Bilgisayar oyunu oynamanın gerçek anlamda “eğlence”den ibaret olduğunu gözler
önüne seren Pirates!’ın, uzun yıllar sonra tekrar sistemlerimize geleceğini
duyduğumuz da hepimiz çok heyecanlanmıştık. Sid Meier’in ismi olması oyunun çok
başarılı olacağının işaretiydi ama yine de içimize bazı kuşkular düşmüyor da
değildi. Bunların en başında 3. boyuta geçilmenin oyuna zarar verebileceği
yönündeydi. Ayrıca orijinal oyunun oldukça sade ve bir o kadar da insanı
başından kaldırmayan yapısı bozulabilirdi. Günümüzün en detaylı stratejilerini
hazırlayan Sid Meier, eğer Pirates!’ı da detaya boğarsa oyuncuları
sıkabileceğini düşünmüştük. Nihayet beklentilerimizin ve kafamızda yarattığımız
ihtimallerin sonu geldi. Çünkü oyun en başından itibaren bizleri, eski havasını
yitirmemiş görüntüsü ile büyülemeyi başardı.
Korsan olmak kaderimizde var
2 CD’den oluşan efsane oyunumuzun kurulumundan hemen sonra kısaca anlatılan bir
açılış demosu ile korsanlığa atılan hayatımızın ilk görüntüleri ile
karşılaşıyoruz.
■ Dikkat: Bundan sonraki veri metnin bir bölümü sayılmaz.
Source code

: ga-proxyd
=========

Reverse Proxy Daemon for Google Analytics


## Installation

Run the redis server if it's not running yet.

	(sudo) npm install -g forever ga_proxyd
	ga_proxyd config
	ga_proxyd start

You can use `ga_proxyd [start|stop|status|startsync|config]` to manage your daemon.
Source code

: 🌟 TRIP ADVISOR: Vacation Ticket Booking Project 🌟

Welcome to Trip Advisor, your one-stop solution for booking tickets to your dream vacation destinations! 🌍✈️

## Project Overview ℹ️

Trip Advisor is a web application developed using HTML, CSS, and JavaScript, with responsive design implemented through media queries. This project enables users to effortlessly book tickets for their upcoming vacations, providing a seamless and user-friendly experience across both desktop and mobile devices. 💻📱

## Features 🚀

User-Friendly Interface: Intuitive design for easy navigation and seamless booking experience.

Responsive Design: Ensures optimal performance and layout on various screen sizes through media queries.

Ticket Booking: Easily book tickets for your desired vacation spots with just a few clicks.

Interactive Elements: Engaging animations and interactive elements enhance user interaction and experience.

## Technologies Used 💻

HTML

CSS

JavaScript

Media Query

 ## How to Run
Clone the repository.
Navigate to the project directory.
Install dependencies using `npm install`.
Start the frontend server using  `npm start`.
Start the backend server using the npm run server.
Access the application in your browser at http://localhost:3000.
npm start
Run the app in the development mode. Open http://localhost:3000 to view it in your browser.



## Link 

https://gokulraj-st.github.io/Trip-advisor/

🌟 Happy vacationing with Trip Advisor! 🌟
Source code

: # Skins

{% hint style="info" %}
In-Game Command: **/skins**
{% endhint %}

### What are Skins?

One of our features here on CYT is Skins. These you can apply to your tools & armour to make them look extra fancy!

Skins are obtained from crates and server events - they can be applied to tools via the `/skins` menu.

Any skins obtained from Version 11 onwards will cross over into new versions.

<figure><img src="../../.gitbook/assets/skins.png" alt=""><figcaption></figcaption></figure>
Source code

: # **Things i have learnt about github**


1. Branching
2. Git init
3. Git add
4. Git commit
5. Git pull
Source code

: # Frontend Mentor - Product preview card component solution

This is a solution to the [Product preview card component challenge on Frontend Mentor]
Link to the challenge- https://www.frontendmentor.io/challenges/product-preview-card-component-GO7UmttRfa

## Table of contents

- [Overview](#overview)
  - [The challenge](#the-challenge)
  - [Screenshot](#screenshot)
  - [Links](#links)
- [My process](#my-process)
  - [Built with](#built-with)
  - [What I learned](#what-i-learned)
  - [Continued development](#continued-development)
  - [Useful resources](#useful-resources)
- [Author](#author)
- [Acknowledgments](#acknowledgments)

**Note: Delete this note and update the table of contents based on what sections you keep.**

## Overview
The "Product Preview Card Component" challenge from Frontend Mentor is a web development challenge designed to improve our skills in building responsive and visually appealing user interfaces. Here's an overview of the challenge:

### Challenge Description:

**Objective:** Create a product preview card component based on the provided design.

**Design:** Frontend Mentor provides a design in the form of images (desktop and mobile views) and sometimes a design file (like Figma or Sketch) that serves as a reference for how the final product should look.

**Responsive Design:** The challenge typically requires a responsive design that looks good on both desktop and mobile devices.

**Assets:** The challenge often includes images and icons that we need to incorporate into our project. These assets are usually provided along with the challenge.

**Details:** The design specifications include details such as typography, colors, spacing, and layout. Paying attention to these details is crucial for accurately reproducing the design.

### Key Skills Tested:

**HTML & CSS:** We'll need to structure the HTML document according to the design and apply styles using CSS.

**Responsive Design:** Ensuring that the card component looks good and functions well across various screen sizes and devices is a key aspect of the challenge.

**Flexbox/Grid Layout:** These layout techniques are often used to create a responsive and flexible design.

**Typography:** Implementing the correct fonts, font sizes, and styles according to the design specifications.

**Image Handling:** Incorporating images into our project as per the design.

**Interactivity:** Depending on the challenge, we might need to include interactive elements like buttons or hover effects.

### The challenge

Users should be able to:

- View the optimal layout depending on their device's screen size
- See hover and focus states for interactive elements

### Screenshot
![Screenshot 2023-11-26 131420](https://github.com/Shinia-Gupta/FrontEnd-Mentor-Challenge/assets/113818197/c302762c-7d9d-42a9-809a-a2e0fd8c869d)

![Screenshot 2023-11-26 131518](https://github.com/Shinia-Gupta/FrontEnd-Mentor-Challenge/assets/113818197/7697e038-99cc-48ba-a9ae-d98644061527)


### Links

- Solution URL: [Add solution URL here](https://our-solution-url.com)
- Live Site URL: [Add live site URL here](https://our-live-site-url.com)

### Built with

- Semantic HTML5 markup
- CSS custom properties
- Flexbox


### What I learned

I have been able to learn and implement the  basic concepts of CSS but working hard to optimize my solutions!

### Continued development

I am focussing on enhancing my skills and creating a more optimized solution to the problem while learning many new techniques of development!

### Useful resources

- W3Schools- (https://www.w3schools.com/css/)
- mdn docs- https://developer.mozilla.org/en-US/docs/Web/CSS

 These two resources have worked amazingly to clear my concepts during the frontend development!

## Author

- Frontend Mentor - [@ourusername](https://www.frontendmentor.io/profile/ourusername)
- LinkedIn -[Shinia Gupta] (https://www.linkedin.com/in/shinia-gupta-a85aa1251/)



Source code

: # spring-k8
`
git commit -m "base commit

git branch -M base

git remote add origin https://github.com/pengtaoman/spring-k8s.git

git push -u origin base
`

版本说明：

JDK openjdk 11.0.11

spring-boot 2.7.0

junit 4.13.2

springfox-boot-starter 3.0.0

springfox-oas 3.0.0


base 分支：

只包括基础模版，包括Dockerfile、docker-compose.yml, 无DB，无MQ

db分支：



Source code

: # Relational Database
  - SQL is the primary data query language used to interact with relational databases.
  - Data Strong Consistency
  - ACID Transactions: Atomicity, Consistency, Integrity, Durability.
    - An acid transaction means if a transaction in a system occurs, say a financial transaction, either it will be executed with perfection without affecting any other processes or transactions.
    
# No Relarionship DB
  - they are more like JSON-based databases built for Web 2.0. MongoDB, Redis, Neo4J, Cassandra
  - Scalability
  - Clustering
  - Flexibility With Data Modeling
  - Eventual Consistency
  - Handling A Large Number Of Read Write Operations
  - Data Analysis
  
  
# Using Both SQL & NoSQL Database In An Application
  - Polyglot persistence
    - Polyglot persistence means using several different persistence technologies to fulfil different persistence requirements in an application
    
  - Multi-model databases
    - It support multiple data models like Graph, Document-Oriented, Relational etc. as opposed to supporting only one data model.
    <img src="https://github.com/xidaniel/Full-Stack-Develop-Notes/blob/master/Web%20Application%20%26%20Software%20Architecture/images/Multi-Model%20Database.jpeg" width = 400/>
Son derece sıradan ve mutlu başlayan, tüm ailenin masa başında
bulunduğu akşam yemeği davetsiz bir misafirin kapıyı kırması ile bölünür.
İçeriye giren; Karayiplerin en korkunç ve acımasız korsanıdır. Tüm aileyi esir
alırlarken biz –yani ailenin en küçük erkek çocuğu- bir şekilde kaçmayı
başarırız. Tüm ailemizi kaçıran bu acımasız korsanı öldürmeye ve ailemizi
kurtarmaya yeminler ederek macerandan maceraya koşacağımız “korsanlık dünyası”na
ilk adımımızı atarız.
Elinde avucunda hiçbir şeyi olmayan genç delikanlı görünüşü ile karşımıza çıkan
ilk tavernaya girdiğimizde barmenin; “İstediğin gemide çalışabilir, para
kazanabilirsin” sözlerine uyup Fransız, Alman, İngiliz ya da İspanyol
kaptanlardan birini seçiyor, onun yanında tayfa olarak işe başlıyoruz. Tayfa
olarak başladığımız macera, çıkan ilk ayaklanma sonucunda kaptan olmamızla son
buluyor. Bir avuç tayfa, azıcık erzak ve bir o kadar az deneyimimizle ilk deniz
maceramıza çıkıyoruz. Karayip Denizinin ortasında bir gemi ile dolaşırken ilk
limana sığınıp ne yapacağımıza karar vermemiz gerekiyor.
Eski günlerin anısına
Pirates! oyuncuya herhangi bir alıştırma bölümü sunmuyor. Sanki yapmanız
gerekenleri zaten biliyormuşuz gibi davranıyor. Aslında her şey o kadar açık ki;
kontrollere ve oyunun sistemine alışmak 15 dakikadan fazla sürmüyor.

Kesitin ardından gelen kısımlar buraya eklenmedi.